But that was the last. The sacrifice's sufferings were—as always—over quickly. Stone Jaguar withdrew his hand from the sacrifice's chest. In his clenched fist, he held the young man's heart. It quivered and convulsed rhythmically.

Not a drop of blood defiled Stone Jaguar. He lifted the heart toward the heavens. The heart continued to beat, powered now by Stone Jaguar's sorcery.

“Accept now this sacrifice!” shouted Stone Jaguar over the shrieking of the gale that suddenly descended upon the temple. Sky Knife hunkered down against the cold wind that battered him from all directions. His shoulder-length black hair slapped his face, got into his mouth and eyes.

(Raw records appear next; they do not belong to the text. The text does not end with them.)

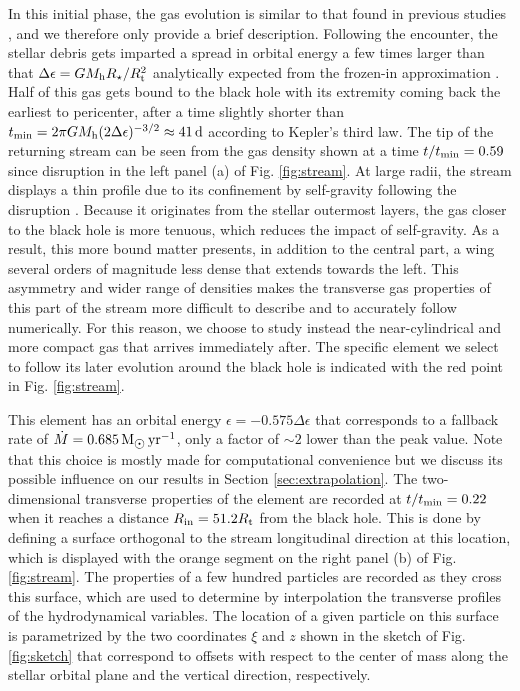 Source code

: \documentclass[a4paper,fleqn,usenatbib]{mnras}
\newcommand{\rstar}{R_{\star}}
\newcommand{\rt}{R_{\rm t}}
\newcommand{\mdot}{\dot{M}}
\newcommand{\mh}{M_{\rm h}}
\newcommand{\tmin}{t_{\rm min}}
\def\days{\, \rm d}
\def\msunperyr{\, \rm \mathrm{M}_{\hbox{$\odot$}} \, {yr}^{-1}}
\begin{document}
In this initial phase, the gas evolution is similar to that found in previous studies \citep{lodato2009,guillochon2013,guillochon2014-10jh,coughlin2015-variability}, and we therefore only provide a brief description. Following the encounter, the stellar debris gets imparted a spread in orbital energy a few times larger than that $\Delta \epsilon = G \mh \rstar / \rt^2$ analytically expected from the frozen-in approximation \citep{stone2013}. Half of this gas gets bound to the black hole with its extremity coming back the earliest to pericenter, after a time slightly shorter than $\tmin = 2 \pi G \mh (2 \Delta \epsilon)^{-3/2} \approx 41 \days$ according to Kepler's third law. The tip of the returning stream can be seen from the gas density shown at a time $t/\tmin = 0.59$ since disruption in the left panel (a) of Fig. \ref{fig:stream}. At large radii, the stream displays a thin profile due to its confinement by self-gravity following the disruption \citep{kochanek1994,coughlin2016-structure}. Because it originates from the stellar outermost layers, the gas closer to the black hole is more tenuous, which reduces the impact of self-gravity. As a result, this more bound matter presents, in addition to the central part, a wing several orders of magnitude less dense that extends towards the left. This asymmetry and wider range of densities makes the transverse gas properties of this part of the stream more difficult to describe and to accurately follow numerically. For this reason, we choose to study instead the near-cylindrical and more compact gas that arrives immediately after. The specific element we select to follow its later evolution around the black hole is indicated with the red point in Fig. \ref{fig:stream}.

This element has an orbital energy $\epsilon = -0.575 \Delta \epsilon$ that corresponds to a fallback rate of $\mdot = 0.685 \msunperyr$, only a factor of $\sim 2$ lower than the peak value. Note that this choice is mostly made for computational convenience but we discuss its possible influence on our results in Section \ref{sec:extrapolation}. The two-dimensional transverse properties of the element are recorded at $t / \tmin = 0.22$ when it reaches a distance $R_{\rm in} = 51.2 \rt$ from the black hole. This is done by  defining a surface orthogonal to the stream longitudinal direction at this location, which is displayed with the orange segment on the right panel (b) of Fig. \ref{fig:stream}. The properties of a few hundred particles are recorded as they cross this surface, which are used to determine by interpolation the transverse profiles of the hydrodynamical variables. The location of a given particle on this surface is parametrized by the two coordinates $\xi$ and $z$ shown in the sketch of Fig. \ref{fig:sketch} that correspond to offsets with respect to the center of mass along the stellar orbital plane and the vertical direction, respectively.
\end{document}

Tendrils of light—all colors of the rainbow—rained out of the sky and twisted around themselves, around the sacrifice's body, up to Stone Jaguar. The swarming colors climbed his arms and poured into the spasming heart.

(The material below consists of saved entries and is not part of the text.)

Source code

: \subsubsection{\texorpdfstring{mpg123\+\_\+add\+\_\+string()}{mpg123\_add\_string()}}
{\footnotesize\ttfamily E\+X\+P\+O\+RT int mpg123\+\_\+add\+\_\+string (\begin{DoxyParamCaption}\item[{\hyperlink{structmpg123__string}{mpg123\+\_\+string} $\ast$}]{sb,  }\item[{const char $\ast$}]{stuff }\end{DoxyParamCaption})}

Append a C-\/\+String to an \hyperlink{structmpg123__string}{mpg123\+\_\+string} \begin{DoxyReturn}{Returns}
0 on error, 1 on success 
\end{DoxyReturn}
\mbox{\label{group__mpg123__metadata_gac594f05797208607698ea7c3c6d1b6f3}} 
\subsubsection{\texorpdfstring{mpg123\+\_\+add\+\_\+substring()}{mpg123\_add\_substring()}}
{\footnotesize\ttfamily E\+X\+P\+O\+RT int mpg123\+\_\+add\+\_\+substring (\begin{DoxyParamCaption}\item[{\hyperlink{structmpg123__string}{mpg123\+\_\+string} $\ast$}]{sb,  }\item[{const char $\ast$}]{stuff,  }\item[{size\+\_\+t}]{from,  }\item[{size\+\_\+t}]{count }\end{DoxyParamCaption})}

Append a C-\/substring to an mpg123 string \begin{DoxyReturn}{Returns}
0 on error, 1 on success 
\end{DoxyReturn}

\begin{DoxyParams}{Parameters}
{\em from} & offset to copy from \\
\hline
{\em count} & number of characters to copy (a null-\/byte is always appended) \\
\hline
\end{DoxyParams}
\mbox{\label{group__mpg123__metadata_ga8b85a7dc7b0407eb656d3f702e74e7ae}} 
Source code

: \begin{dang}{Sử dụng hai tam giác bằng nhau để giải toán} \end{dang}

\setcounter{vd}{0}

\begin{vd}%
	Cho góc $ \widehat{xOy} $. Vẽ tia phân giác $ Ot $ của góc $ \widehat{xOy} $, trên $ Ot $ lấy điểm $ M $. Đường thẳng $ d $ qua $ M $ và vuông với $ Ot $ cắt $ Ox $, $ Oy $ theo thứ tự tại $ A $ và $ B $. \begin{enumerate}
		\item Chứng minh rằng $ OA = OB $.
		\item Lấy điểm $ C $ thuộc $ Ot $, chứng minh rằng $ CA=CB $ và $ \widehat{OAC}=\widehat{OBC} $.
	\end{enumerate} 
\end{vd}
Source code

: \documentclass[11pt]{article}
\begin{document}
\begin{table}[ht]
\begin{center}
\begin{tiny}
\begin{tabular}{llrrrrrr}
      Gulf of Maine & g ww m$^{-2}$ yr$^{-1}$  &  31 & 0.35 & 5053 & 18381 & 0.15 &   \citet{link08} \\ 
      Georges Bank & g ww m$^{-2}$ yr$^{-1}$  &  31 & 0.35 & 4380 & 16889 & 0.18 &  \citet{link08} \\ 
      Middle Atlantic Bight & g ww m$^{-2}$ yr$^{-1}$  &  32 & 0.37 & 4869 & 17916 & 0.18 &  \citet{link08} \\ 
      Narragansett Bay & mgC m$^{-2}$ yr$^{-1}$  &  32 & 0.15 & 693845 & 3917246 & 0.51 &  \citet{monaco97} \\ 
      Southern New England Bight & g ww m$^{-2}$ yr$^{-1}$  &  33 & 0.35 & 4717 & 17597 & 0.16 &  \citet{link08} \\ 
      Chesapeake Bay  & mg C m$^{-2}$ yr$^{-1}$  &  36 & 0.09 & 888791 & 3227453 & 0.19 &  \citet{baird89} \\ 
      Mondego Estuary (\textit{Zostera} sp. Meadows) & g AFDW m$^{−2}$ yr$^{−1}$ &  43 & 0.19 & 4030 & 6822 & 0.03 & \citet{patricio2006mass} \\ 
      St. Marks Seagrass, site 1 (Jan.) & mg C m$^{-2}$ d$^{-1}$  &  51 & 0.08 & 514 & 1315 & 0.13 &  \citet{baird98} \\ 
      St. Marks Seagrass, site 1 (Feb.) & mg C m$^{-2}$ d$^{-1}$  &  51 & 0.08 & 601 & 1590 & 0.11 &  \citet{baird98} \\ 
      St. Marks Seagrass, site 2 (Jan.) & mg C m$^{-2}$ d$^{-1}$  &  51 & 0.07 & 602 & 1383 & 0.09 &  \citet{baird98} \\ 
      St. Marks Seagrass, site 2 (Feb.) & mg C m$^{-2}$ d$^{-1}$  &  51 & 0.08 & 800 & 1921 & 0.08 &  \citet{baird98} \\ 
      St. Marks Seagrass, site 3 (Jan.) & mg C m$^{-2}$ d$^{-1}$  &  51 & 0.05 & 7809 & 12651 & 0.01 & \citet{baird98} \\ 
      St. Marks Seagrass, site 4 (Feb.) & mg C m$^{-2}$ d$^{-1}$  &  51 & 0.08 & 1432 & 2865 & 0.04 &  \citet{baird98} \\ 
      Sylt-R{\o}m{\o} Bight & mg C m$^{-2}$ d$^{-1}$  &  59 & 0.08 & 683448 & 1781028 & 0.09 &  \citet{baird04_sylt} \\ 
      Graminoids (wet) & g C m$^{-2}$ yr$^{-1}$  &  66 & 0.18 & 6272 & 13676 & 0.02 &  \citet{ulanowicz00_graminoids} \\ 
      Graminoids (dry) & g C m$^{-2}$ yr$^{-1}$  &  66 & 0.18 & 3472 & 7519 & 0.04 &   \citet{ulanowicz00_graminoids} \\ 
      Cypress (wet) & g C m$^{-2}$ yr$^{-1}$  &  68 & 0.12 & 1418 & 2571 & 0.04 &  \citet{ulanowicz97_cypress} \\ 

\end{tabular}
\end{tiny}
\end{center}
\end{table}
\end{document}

Streaks of blue leaped from the sacrifice into the sky. Orange and red swirls danced around the temple. Where they touched Sky Knife, they tickled.

The wind gained in intensity. Sky Knife leaned on the sacrifice, refusing to be swayed. Then the colors, the noise, all descended upon the heart and entered into it. The glow around Stone Jaguar brightened until it hurt to look at him. Sky Knife blinked, but would not look away. The fate of his city hung in the balance. Would the sacrifice be accepted? He couldn't
not
look.

With a loud crack of thunder, the heart in Stone Jaguar's hands exploded into a thousand colored shards. They rained upon the temple, upon the crowd waiting below. The shards sparkled like stars and the entire plaza was lit as if it were noon rather than midnight.

Sky Knife hugged blood-soaked arms to his chest, laughing with joy. The gods approved. The sacrifice had been accepted.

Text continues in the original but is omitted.